------ Records for the exercise ------
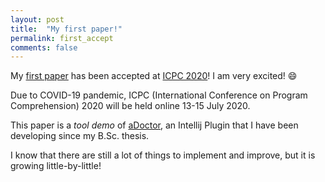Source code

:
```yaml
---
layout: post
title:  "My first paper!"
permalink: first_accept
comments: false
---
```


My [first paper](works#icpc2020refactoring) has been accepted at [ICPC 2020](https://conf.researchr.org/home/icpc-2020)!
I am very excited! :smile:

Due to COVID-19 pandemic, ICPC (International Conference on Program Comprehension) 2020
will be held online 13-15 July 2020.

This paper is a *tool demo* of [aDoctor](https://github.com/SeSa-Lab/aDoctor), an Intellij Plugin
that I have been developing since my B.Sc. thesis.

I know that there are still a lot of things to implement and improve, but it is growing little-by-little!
------
# [Exercise goal]
Exact repeat, pictures omitted: give every line from the top of the records down to and including the line with "that I have".

# [Result for this task]
Source code

:
```yaml
---
layout: post
title:  "My first paper!"
permalink: first_accept
comments: false
---
```


My [first paper](works#icpc2020refactoring) has been accepted at [ICPC 2020](https://conf.researchr.org/home/icpc-2020)!
I am very excited! :smile:

Due to COVID-19 pandemic, ICPC (International Conference on Program Comprehension) 2020
will be held online 13-15 July 2020.

This paper is a *tool demo* of [aDoctor](https://github.com/SeSa-Lab/aDoctor), an Intellij Plugin
that I have been developing since my B.Sc. thesis.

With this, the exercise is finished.